CityMag

InDaily

SA Life

Get CityMag in your inbox. Subscribe
April 18, 2019
Commerce

Since 1994: Sportscard World will take you back in time

The independent retailer celebrates 25 years in business this week and exemplifies everything modern retail needs to be in 2019.

  1. 1
  2. 2
  3. 3
  4. 4
  5. 5
  6. 6
  7. 7
  8. 8
  • Pictures and words: Josh Fanning

Matt Maloney and Ben Murphy have been working at Sportscard World since before Sunday Trading was allowed in Adelaide.

“We were in City Centre Arcade for pretty much 24 years,” says Matt.

City Centre Arcade is the one where the Nike Store is on Rundle Mall, and where the new Romeo’s Foodland Supermarket is currently being built.

Remarks

Sportscard World
Shop 5, Regent Arcade
101 Rundle Mall, Adelaide SA 5000

Matt and Ben moved to Regent Arcade last year and this Easter Weekend marks 25 years in business.

While the world has lurched through technological advances and been shrunk into a device we can carry around with us in our purse or pocket, Sportscard World continues to sell photos printed on pieces of cardboard at an astonishing rate.

Just reading 1994 on the store’s sign and saying it out loud feels nostalgic to us.

“It is,” says Matt with a chuckle. “Because we’ve both been here since the day the shop opened and we’ve seen all the different trends, even customers – guys we were dealing with who were 15[-years-old] like we were are now coming back and even bringing their kids to the store.”

Lining the walls of the small shop and laid out in glass cabinets around the perimeter of the store are individual and important cards. There are AFL cards and basketball cards. There are cards associated with hit Japanese TV shows like Yu-Gi-Oh!

Sportscard World’s customer base is broad in its age-range but there’s a shared fondness for the heady days of the 1990s when basketball was at the peak of its popularity.

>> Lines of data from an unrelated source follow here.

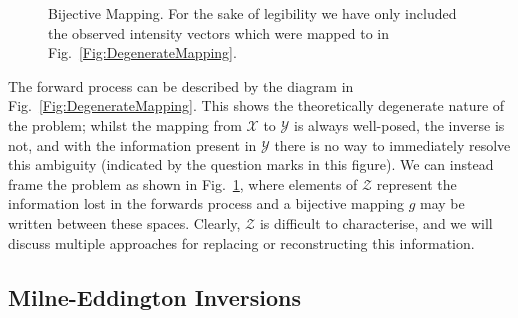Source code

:\begin{figure}
\caption{Bijective Mapping. For the sake of legibility we have only included the observed intensity vectors which were mapped to in Fig.~\ref{Fig:DegenerateMapping}.}
\label{Fig:BijectiveMapping}
\end{figure}

The forward process can be described by the diagram in Fig.~\ref{Fig:DegenerateMapping}.
This shows the theoretically degenerate nature of the problem; whilst the mapping from $\mathcal{X}$ to $\mathcal{Y}$ is always well-posed, the inverse is not, and with the information present in $\mathcal{Y}$ there is no way to immediately resolve this ambiguity (indicated by the question marks in this figure).
We can instead frame the problem as shown in Fig.~\ref{Fig:BijectiveMapping}, where elements of $\mathcal{Z}$ represent the information lost in the forwards process and a bijective mapping $g$ may be written between these spaces.
Clearly, $\mathcal{Z}$ is difficult to characterise, and we will discuss multiple approaches for replacing or reconstructing this information.

\subsection{Milne-Eddington Inversions}

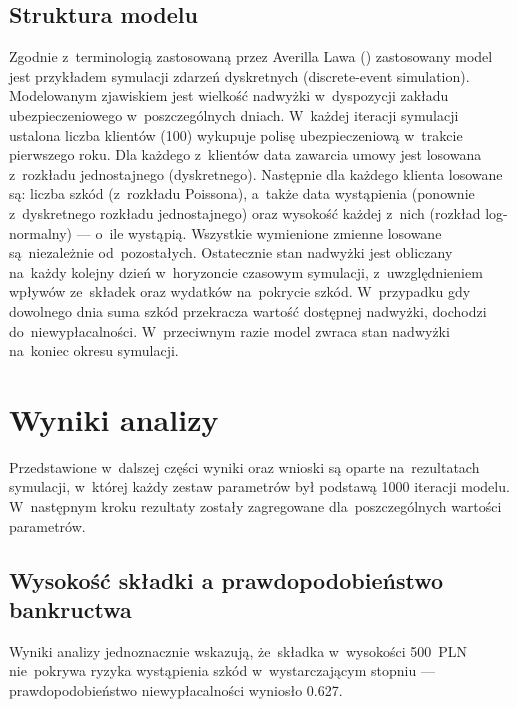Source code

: \documentclass[12pt, a4paper, oneside]{mwart} %
\begin{document}
\subsection{Struktura modelu}
Zgodnie z~terminologią zastosowaną przez Averilla Lawa (\cite{law}) zastosowany model jest przykładem symulacji zdarzeń dyskretnych (discrete-event simulation). Modelowanym zjawiskiem jest wielkość nadwyżki w~dyspozycji zakładu ubezpieczeniowego w~poszczególnych dniach. W~każdej iteracji symulacji ustalona liczba klientów (100) wykupuje polisę ubezpieczeniową w~trakcie pierwszego roku. Dla każdego z~klientów data zawarcia umowy jest losowana z~rozkładu jednostajnego (dyskretnego). Następnie dla każdego klienta losowane są: liczba szkód (z~rozkładu Poissona), a~także data wystąpienia (ponownie z~dyskretnego rozkładu jednostajnego) oraz wysokość każdej z~nich (rozkład log-normalny) --- o~ile wystąpią. Wszystkie wymienione zmienne losowane są~niezależnie od~pozostałych. Ostatecznie stan nadwyżki jest obliczany na~każdy kolejny dzień w~horyzoncie czasowym symulacji, z~uwzględnieniem wpływów ze~składek oraz wydatków na~pokrycie szkód. W~przypadku gdy dowolnego dnia suma szkód przekracza wartość dostępnej nadwyżki, dochodzi do~niewypłacalności. W~przeciwnym razie model zwraca stan nadwyżki na~koniec okresu symulacji. 

\section{Wyniki analizy}
Przedstawione w~dalszej części wyniki oraz wnioski są oparte na~rezultatach symulacji, w~której każdy zestaw parametrów był podstawą 1000 iteracji modelu. W~następnym kroku rezultaty zostały zagregowane dla~poszczególnych wartości parametrów.

\subsection{Wysokość składki a prawdopodobieństwo bankructwa}
Wyniki analizy jednoznacznie wskazują, że~składka w~wysokości 500~PLN nie~pokrywa ryzyka wystąpienia szkód w~wystarczającym stopniu --- prawdopodobieństwo niewypłacalności wyniosło 0.627.
\end{document}
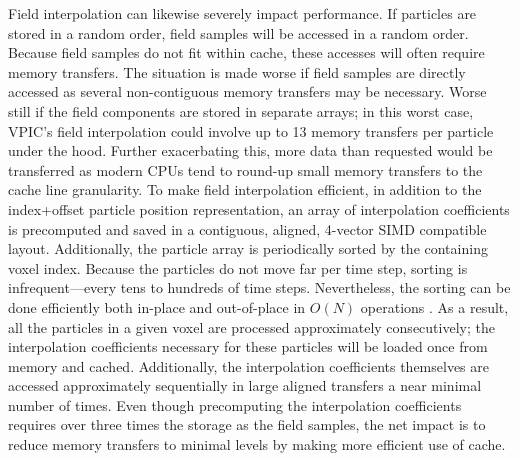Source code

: \documentclass[10pt]{article}
\begin{document}
Field interpolation can likewise severely impact performance.  If
particles are stored in a random order, field samples will be accessed
in a random order.  Because field samples do not fit within cache,
these accesses will often require memory transfers.  The situation is
made worse if field samples are directly accessed as several
non-contiguous memory transfers may be necessary.  Worse still if the
field components are stored in separate arrays; in this worst case,
VPIC's field interpolation could involve up to 13 memory transfers per
particle under the hood.  Further exacerbating this, more data than
requested would be transferred as modern CPUs tend to round-up small
memory transfers to the cache line granularity.  To make field
interpolation efficient, in addition to the index+offset particle
position representation, an array of interpolation coefficients is
precomputed and saved in a contiguous, aligned, 4-vector SIMD
compatible layout.  Additionally, the particle array is periodically
sorted by the containing voxel index.  Because the particles do not
move far per time step, sorting is infrequent---every tens to hundreds
of time steps.  Nevertheless, the sorting can be done efficiently both
in-place and out-of-place in $O(N)$ operations \cite{Bowers_2001}.  As
a result, all the particles in a given voxel are processed
approximately consecutively; the interpolation coefficients necessary
for these particles will be loaded once from memory and cached.
Additionally, the interpolation coefficients themselves are accessed
approximately sequentially in large aligned transfers a near minimal
number of times.  Even though precomputing the interpolation
coefficients requires over three times the storage as the field
samples, the net impact is to reduce memory transfers to minimal
levels by making more efficient use of cache.

\end{document}

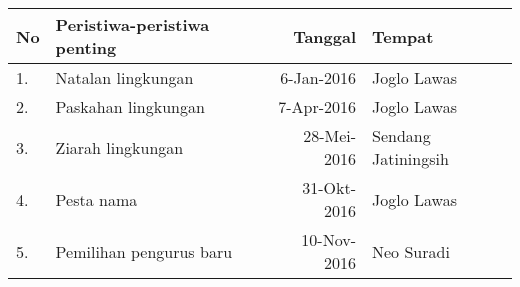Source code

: \begin{table}[h!]
\centering
\begin{tabular}{|l|l|r|l|}
	\hline
	\textbf{No}&\textbf{Peristiwa-peristiwa penting}&\textbf{Tanggal}&\textbf{Tempat}\\ \hline
	1.&Natalan lingkungan & 6-Jan-2016 & Joglo Lawas\\ \hline
	2.&Paskahan lingkungan & 7-Apr-2016 & Joglo Lawas\\ \hline
	3.&Ziarah lingkungan & 28-Mei-2016 & Sendang Jatiningsih \\ \hline
	4.&Pesta nama & 31-Okt-2016 & Joglo Lawas \\ \hline 
	5.&Pemilihan pengurus baru& 10-Nov-2016 & Neo Suradi\\ \hline
\end{tabular}
\end{table}
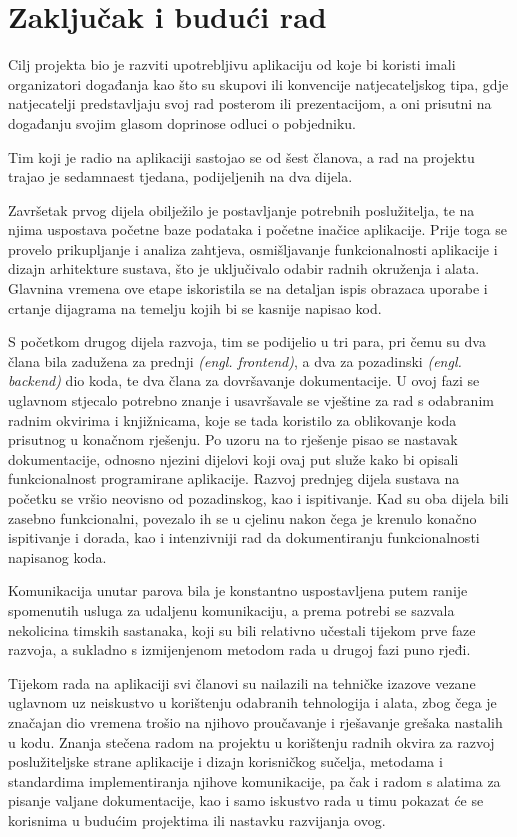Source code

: \chapter{Zaključak i budući rad}
		 
		 Cilj projekta bio je razviti upotrebljivu aplikaciju od koje bi koristi imali organizatori događanja kao što su skupovi ili konvencije natjecateljskog tipa, gdje natjecatelji predstavljaju svoj rad posterom ili prezentacijom, a oni prisutni na događanju svojim glasom doprinose odluci o pobjedniku.
		 
		 Tim koji je radio na aplikaciji sastojao se od šest članova, a rad na projektu trajao je sedamnaest tjedana, podijeljenih na dva dijela.
		 
		 Završetak prvog dijela obilježilo je postavljanje potrebnih poslužitelja, te na njima uspostava početne baze podataka i početne inačice aplikacije. Prije toga se provelo prikupljanje i analiza zahtjeva, osmišljavanje funkcionalnosti aplikacije i dizajn arhitekture sustava, što je uključivalo odabir radnih okruženja i alata. Glavnina vremena ove etape iskoristila se na detaljan ispis obrazaca uporabe i crtanje dijagrama na temelju kojih bi se kasnije napisao kod.
		 
		 S početkom drugog dijela razvoja, tim se podijelio u tri para, pri čemu su dva člana bila zadužena za prednji \textit{(engl. frontend)}, a dva za pozadinski \textit{(engl. backend)} dio koda, te dva člana za dovršavanje dokumentacije. U ovoj fazi se uglavnom stjecalo potrebno znanje i usavršavale se vještine za rad s odabranim radnim okvirima i knjižnicama, koje se tada koristilo za oblikovanje koda prisutnog u konačnom rješenju. Po uzoru na to rješenje pisao se nastavak dokumentacije, odnosno njezini dijelovi koji ovaj put služe kako bi opisali funkcionalnost programirane aplikacije. Razvoj prednjeg dijela sustava na početku se vršio neovisno od pozadinskog, kao i ispitivanje. Kad su oba dijela bili zasebno funkcionalni, povezalo ih se u cjelinu nakon čega je krenulo konačno ispitivanje i dorada, kao i intenzivniji rad da dokumentiranju funkcionalnosti napisanog koda.
		 
		 Komunikacija unutar parova bila je konstantno uspostavljena putem ranije spomenutih usluga za udaljenu komunikaciju, a prema potrebi se sazvala nekolicina timskih sastanaka, koji su bili relativno učestali tijekom prve faze razvoja, a sukladno s izmijenjenom metodom rada u drugoj fazi puno rjeđi.
		 
		 Tijekom rada na aplikaciji svi članovi su nailazili na tehničke izazove vezane uglavnom uz neiskustvo u korištenju odabranih tehnologija i alata, zbog čega je značajan dio vremena trošio na njihovo proučavanje i rješavanje grešaka nastalih u kodu. Znanja stečena radom na projektu u korištenju radnih okvira za razvoj poslužiteljske strane aplikacije i dizajn korisničkog sučelja, metodama i standardima implementiranja njihove komunikacije, pa čak i radom s alatima za pisanje valjane dokumentacije, kao i samo iskustvo rada u timu pokazat će se korisnima u budućim projektima ili nastavku razvijanja ovog.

“Michael Jordan,” says Matt. “Michael Jordan, Three Peat Chicago Bulls – that is why I got into this business.”

Matt and Ben disappear into the back of the shop and return moments later with two parcels – one an autographed Michal Jordan card, and the other his Chicago Bulls Rookie card. Both cards are worth money, but they’re worth more than that to Ben and Matt.

“These are for us,” says Matt, “they’re not for sale.”

So why didn’t this shop go out of business when the 2000s came on and Michael Jordan retired (for the third time)?

“It’s a niche market,” says Matt. “We have a niche market and a level of expertise that’s really appreciated by our customers.”

Sportscard World has a website but Matt and Ben don’t sell anything using ecommerce. You can email them and arrange a sale, but the focus is always on the physical.

“We have trade days here, out the front of the shop, where up to 20 or 40 people gather to show off their collection, talk and trade,” says Matt. “We’ve built a community around this store.”

Matt Maloney and Ben Murphhy in the original Sportscard World shop

 

Selling AFL cards has dovetailed nicely with the Adelaide Oval redevelopment, and on game days trade goes through the roof for the Regent Arcade retailer.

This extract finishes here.